At least C4 has a 30-day window in which to exclusively offer programming that's been on its channels to viewers on demand. After that, it's open season. Producers can either continue their arrangements with C4 or begin negotiations with other VoD platforms. Although pay-per-view and subscription rights are subject to a five-month holdback on other platforms, RDF could launch a download-to-own VoD service which is not subject to restrictions. The question is, what's the best strategy for producers such as RDF to make money out of on-demand?
One option is to go it alone and launch your own stand-alone service. The alternatives are going with a broadcaster's VoD platform or a third party service such as the soon-to-launch BT Vision.
RDF has yet to decide - or at least is yet to confirm - which route it plans to go down, although Endemol, the biggest entertainment producer in the UK, seems in little doubt.
Its director of interactive media, Peter Cowley, is sceptical about the number of producers who will want to get into customer-facing relationships with viewers. 'Most independents see themselves as business to business operators,' he says.
Despite the power of Endemol programme brands such as Big Brother, Cowley insists: 'We're not a business-to-consumer player. It's very hard for a producer to have the marketing skills to do that.' And it's notable that the massive marketing support for Big Brotheris largely done through C4.
Endemol UK has already announced its partnership with BT Vision, which intends to launch a VoD offering this year. Cowley suspects RDF's VoD ambitions will come down to selling on-demand rights to its programming to other distributors besides C4, after the 30-day exclusive period has elapsed.

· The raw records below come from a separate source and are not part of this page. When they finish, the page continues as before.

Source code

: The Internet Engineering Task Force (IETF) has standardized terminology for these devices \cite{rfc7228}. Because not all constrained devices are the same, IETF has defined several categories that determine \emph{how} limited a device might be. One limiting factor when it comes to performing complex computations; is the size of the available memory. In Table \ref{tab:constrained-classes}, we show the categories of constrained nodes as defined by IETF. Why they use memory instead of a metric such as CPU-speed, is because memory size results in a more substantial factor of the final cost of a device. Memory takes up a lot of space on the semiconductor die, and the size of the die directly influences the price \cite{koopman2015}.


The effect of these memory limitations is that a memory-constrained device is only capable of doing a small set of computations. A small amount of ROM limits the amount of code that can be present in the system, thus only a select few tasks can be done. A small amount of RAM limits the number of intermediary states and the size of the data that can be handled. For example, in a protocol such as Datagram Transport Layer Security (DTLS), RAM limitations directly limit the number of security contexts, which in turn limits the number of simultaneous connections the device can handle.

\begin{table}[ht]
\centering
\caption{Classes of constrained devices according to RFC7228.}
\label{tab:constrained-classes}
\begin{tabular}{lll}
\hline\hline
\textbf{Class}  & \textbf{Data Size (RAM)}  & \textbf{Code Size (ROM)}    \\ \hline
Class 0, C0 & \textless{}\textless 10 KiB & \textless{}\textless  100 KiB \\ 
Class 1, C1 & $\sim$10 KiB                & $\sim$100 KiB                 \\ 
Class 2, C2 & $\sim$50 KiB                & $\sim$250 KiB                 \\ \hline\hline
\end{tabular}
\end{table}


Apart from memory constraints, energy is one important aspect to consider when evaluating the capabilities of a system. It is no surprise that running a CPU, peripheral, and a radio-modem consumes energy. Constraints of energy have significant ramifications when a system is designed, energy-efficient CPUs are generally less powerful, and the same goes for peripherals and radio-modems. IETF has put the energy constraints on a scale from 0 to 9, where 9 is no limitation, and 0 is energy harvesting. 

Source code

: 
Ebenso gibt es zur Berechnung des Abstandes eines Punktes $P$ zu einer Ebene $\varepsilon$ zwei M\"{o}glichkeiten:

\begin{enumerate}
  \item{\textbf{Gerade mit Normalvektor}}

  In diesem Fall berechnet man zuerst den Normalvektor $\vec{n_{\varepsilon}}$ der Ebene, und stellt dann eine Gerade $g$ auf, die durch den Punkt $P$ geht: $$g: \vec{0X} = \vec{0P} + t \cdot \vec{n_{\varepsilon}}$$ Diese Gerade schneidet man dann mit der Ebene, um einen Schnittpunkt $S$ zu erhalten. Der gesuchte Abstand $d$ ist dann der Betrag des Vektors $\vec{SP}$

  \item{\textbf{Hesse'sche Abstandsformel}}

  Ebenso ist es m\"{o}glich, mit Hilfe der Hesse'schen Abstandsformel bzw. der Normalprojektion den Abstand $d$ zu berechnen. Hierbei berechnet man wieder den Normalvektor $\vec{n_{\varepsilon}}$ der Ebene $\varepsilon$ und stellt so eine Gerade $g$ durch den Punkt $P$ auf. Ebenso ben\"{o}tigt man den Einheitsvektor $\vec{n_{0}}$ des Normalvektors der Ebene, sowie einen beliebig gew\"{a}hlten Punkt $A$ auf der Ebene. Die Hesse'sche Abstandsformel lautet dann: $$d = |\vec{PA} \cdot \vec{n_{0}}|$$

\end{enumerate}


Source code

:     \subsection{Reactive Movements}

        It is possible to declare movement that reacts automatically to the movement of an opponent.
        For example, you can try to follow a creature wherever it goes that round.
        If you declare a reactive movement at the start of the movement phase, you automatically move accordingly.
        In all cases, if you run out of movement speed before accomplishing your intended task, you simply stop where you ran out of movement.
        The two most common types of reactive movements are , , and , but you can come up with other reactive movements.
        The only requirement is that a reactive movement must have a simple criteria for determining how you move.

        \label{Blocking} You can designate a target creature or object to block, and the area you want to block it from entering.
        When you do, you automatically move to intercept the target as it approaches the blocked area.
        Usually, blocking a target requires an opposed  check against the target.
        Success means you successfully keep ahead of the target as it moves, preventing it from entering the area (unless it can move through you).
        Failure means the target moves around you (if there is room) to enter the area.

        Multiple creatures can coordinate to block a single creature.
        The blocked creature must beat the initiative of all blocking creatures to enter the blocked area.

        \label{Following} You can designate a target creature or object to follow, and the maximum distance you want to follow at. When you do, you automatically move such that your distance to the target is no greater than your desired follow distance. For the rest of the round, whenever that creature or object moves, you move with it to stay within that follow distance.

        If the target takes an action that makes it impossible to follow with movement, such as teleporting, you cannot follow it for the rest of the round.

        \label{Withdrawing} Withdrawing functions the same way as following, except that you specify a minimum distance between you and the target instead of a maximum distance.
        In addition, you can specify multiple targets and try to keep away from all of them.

Despite the emergence of new entrants such as BT Vision and Google, and potential launches from traditional TV distributors who have diversified into digital distribution. C4 new business director Rod Henwood has no doubts about the strength of C4's position. 'We want to aggregate as much content as possible under our banner because we think it gives [programming] the best chance of finding its natural audience and gets full commercial value,' he insists.